__DATA SHOWN__
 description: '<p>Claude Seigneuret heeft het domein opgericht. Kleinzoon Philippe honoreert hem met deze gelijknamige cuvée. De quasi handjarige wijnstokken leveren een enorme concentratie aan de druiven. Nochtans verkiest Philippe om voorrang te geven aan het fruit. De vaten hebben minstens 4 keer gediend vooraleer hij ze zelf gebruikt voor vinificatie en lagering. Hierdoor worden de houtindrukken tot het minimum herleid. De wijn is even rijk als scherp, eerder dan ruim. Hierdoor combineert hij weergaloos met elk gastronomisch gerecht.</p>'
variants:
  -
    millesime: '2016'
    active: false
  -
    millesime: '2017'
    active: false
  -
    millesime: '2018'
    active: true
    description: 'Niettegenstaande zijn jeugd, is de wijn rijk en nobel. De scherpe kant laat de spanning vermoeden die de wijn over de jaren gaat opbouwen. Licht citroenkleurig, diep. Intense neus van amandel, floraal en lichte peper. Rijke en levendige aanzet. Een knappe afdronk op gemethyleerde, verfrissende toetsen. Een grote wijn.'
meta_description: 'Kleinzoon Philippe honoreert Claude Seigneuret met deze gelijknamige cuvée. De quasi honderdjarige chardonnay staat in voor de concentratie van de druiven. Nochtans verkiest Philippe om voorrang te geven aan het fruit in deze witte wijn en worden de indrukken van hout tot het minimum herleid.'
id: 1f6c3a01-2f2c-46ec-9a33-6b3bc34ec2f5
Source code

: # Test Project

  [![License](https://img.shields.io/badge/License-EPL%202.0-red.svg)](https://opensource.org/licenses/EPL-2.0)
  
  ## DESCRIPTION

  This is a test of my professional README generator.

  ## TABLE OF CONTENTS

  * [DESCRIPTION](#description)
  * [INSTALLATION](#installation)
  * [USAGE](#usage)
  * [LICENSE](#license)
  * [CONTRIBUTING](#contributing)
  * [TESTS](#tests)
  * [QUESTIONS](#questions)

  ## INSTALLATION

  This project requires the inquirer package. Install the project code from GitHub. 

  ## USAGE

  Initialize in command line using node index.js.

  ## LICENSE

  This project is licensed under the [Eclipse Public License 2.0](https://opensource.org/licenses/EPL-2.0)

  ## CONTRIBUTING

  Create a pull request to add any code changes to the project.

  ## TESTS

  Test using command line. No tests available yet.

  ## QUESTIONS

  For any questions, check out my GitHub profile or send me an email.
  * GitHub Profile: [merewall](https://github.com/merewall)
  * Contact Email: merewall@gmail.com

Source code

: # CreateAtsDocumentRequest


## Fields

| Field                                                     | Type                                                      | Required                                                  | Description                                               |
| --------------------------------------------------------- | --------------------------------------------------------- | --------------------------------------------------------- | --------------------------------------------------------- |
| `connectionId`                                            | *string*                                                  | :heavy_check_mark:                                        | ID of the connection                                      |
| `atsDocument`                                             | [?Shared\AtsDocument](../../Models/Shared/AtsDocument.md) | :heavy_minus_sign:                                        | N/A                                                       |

__WHAT IS NEEDED__
Scan the entries above, and wherever a line holds the string "GitHub", copy it.

__EXPECTED ANSWER__
  This project requires the inquirer package. Install the project code from GitHub. 
  For any questions, check out my GitHub profile or send me an email.
  * GitHub Profile: [merewall](https://github.com/merewall)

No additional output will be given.